Agency workers and independent escorts, who are self-employed, are also experiencing an alarming level of cancellations and lost revenue as countries close borders and corporations introduce travel bans, disrupting the flow of clients. As people are being encouraged to avoid physical contact and, increasingly, to work from home, bookings with sex workers across the industry have drastically reduced. This leaves full service sex workers feeling an increased pressure to see dangerous and boundary-pushing clients, which they would previously have been able to avoid. In an industry already made unsafe by bad laws, COVID-19 has increased levels of physical risk to workers.

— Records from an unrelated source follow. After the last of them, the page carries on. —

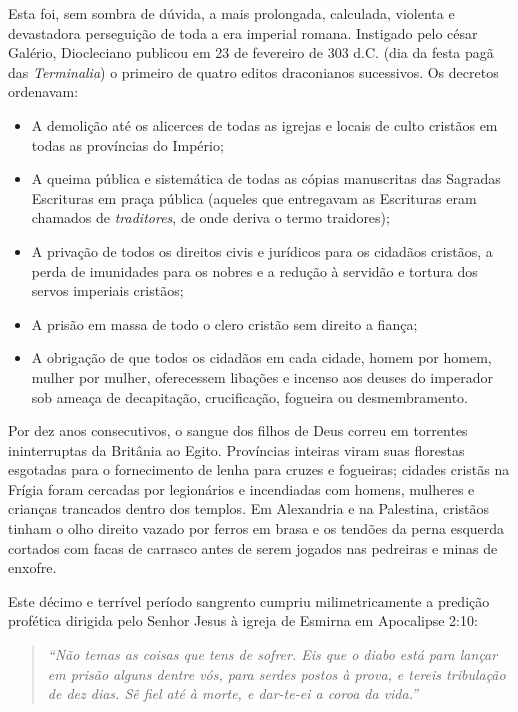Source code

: Esta foi, sem sombra de dúvida, a mais prolongada, calculada, violenta e devastadora perseguição de toda a era imperial romana. Instigado pelo césar Galério, Diocleciano publicou em 23 de fevereiro de 303 d.C. (dia da festa pagã das \textit{Terminalia}) o primeiro de quatro editos draconianos sucessivos.
Os decretos ordenavam:
\begin{itemize}
  \item A demolição até os alicerces de todas as igrejas e locais de culto cristãos em todas as províncias do Império;
  \item A queima pública e sistemática de todas as cópias manuscritas das Sagradas Escrituras em praça pública (aqueles que entregavam as Escrituras eram chamados de \textit{traditores}, de onde deriva o termo traidores);
  \item A privação de todos os direitos civis e jurídicos para os cidadãos cristãos, a perda de imunidades para os nobres e a redução à servidão e tortura dos servos imperiais cristãos;
  \item A prisão em massa de todo o clero cristão sem direito a fiança;
  \item A obrigação de que todos os cidadãos em cada cidade, homem por homem, mulher por mulher, oferecessem libações e incenso aos deuses do imperador sob ameaça de decapitação, crucificação, fogueira ou desmembramento.
\end{itemize}


Por dez anos consecutivos, o sangue dos filhos de Deus correu em torrentes ininterruptas da Britânia ao Egito. Províncias inteiras viram suas florestas esgotadas para o fornecimento de lenha para cruzes e fogueiras; cidades cristãs na Frígia foram cercadas por legionários e incendiadas com homens, mulheres e crianças trancados dentro dos templos. Em Alexandria e na Palestina, cristãos tinham o olho direito vazado por ferros em brasa e os tendões da perna esquerda cortados com facas de carrasco antes de serem jogados nas pedreiras e minas de enxofre.

Este décimo e terrível período sangrento cumpriu milimetricamente a predição profética dirigida pelo Senhor Jesus à igreja de Esmirna em Apocalipse 2:10:

\begin{quote}
\itshape ``Não temas as coisas que tens de sofrer. Eis que o diabo está para lançar em prisão alguns dentre vós, para serdes postos à prova, e tereis tribulação de dez dias. Sê fiel até à morte, e dar-te-ei a coroa da vida.''
\end{quote}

Sex workers with low immunity who entered the industry because they were unable to survive on inadequate government disability payments are particularly vulnerable right now, as some clients are attempting to book workers whilst in quarantine.
Many sex workers are still criminalised, with no access to basic labour rights, including SSP or the right to organise through a trade union, because their workplaces are illegal.
In the long term, United Sex Workers collaborates with Decrim Now and other sex workers led organisation in campaigning for the full decriminalisation of sex work.
We call now for an immediate stop to raids, arrests and all other forms of intimidation and harassment of sex workers (in brothels, flats, on the streets and of independent workers sharing a space for safety) and for financial support, in the form of universal basic income, for all workers affected by the crisis, in the sex industry and all other sectors.
For sex workers in crisis, SWARM have set-up a hardship fund and are asking allies, organisations and others sex workers to give what they can.